What does that exactly mean  "Our Day Will Come'?...Does it mean riches, health, happiness in grand abundance never to be lessened.... to be had into -perpetuity?  Or does it mean a day--one single day- without worry, stress,  pain or regret?  Let's hope it doesn't mean the inverse of the two, and if it does, I guess I can understand why the music would be on the album entitled  Yesterday Once More..because then Yesterday would seem a whole lot better than what it actually was if the promise of the the song title ever came true.

But, if yesterday was to come again perhaps then our regrets would be lessened and our choices would be bettered .  I think, however sad that it seems, it would more than likely leave us another opportunity to be like that bird flying into the 'windowpain' trying to get to where we are going by taking a short cut through Our Days to Come with even more  disastrous consequences.
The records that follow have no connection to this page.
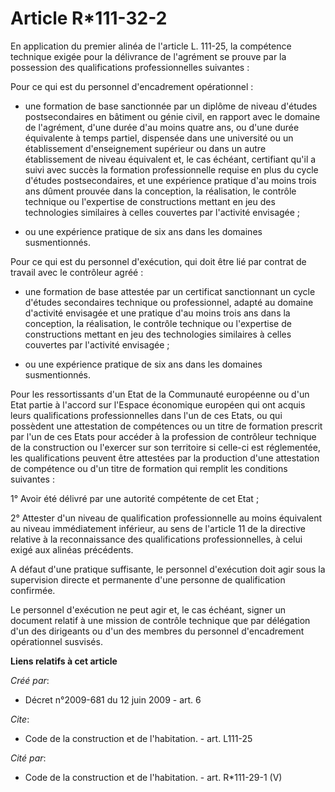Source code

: # Article R*111-32-2

En application du premier alinéa de l'article L. 111-25, la compétence technique exigée pour la délivrance de l'agrément se
prouve par la possession des qualifications professionnelles suivantes : 

Pour ce qui est du personnel d'encadrement opérationnel :

- une formation de base sanctionnée par un diplôme de niveau d'études postsecondaires en bâtiment ou génie civil, en rapport
avec le domaine de l'agrément, d'une durée d'au moins quatre ans, ou d'une durée équivalente à temps partiel, dispensée dans
une université ou un établissement d'enseignement supérieur ou dans un autre établissement de niveau équivalent et, le cas
échéant, certifiant qu'il a suivi avec succès la formation professionnelle requise en plus du cycle d'études postsecondaires,
et une expérience pratique d'au moins trois ans dûment prouvée dans la conception, la réalisation, le contrôle technique ou
l'expertise de constructions mettant en jeu des technologies similaires à celles couvertes par l'activité envisagée ;

- ou une expérience pratique de six ans dans les domaines susmentionnés. 

Pour ce qui est du personnel d'exécution, qui doit être lié par contrat de travail avec le contrôleur agréé :

- une formation de base attestée par un certificat sanctionnant un cycle d'études secondaires technique ou professionnel,
adapté au domaine d'activité envisagée et une pratique d'au moins trois ans dans la conception, la réalisation, le contrôle
technique ou l'expertise de constructions mettant en jeu des technologies similaires à celles couvertes par l'activité
envisagée ;

- ou une expérience pratique de six ans dans les domaines susmentionnés. 

Pour les ressortissants d'un Etat de la Communauté européenne ou d'un Etat partie à l'accord sur l'Espace économique européen
qui ont acquis leurs qualifications professionnelles dans l'un de ces Etats, ou qui possèdent une attestation de compétences
ou un titre de formation prescrit par l'un de ces Etats pour accéder à la profession de contrôleur technique de la
construction ou l'exercer sur son territoire si celle-ci est réglementée, les qualifications peuvent être attestées par la
production d'une attestation de compétence ou d'un titre de formation qui remplit les conditions suivantes : 

1° Avoir été délivré par une autorité compétente de cet Etat ; 

2° Attester d'un niveau de qualification professionnelle au moins équivalent au niveau immédiatement inférieur, au sens de
l'article 11 de la directive relative à la reconnaissance des qualifications professionnelles, à celui exigé aux alinéas
précédents.

A défaut d'une pratique suffisante, le personnel d'exécution doit agir sous la supervision directe et permanente d'une
personne de qualification confirmée. 

Le personnel d'exécution ne peut agir et, le cas échéant, signer un document relatif à une mission de contrôle technique que
par délégation d'un des dirigeants ou d'un des membres du personnel d'encadrement opérationnel susvisés.

**Liens relatifs à cet article**

_Créé par_:

  - Décret n°2009-681 du 12 juin 2009 - art. 6

_Cite_:

  - Code de la construction et de l'habitation. - art. L111-25

_Cité par_:

  - Code de la construction et de l'habitation. - art. R*111-29-1 (V)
What I do know is that this day has come..a day full of sunshine and health and a feeling of well being  As good a day as any yesterdays..and perhaps a better day than some that yet to be. 


http://www.bing.com/videos/search?q=our+day+will+come+instrumental&sk=&mid=D7723961BC9B2B858ED6D7723961BC9B2B858ED6&FORM=LKVR17#

Monday, January 23, 2012

Purses and Lipstick

Soooo...this is a blog eh?  I've heard about them, even read some..but never before have I had my own..

.Puts me in mind of when I finally was old enough to carry a purse but at the same time didn't have any money to put into it...let alone know exactly when and where one was supposed to put on the lipstick that was an obligatory part carrying a purse. Money and lipstick, and tissue in a purse meant being grown up--I had finally made IT in my mind..little did I know then that there is way more to money and lipstick than just being able to carry them around in a purse.  Nor had I realized how alike these two items are. 

Both can be spread around..either thick or thin with varing results.  Use too much / or too little of either of them and disaster can strike..staining and effecting your life forever..be it reputations or  relationships.

The more I think of it the rite of passage now probably isn't a purse with money and lipstick...it probably is one's first Debit card along with one of those new glossy lip pots.  Makes me wonder where people will keep their tissues after THEY have endured the trials of their modern modes of adulthood.

I lost that first beloved  purse at the theatre in Lemberg..I was about 10..(no there wasn't lipstick in it then)...hard to imagine that 'someone' hadn't found it now that I look with adult eyes at the size of  the  building.

So ...is this what a blog is supposed to be?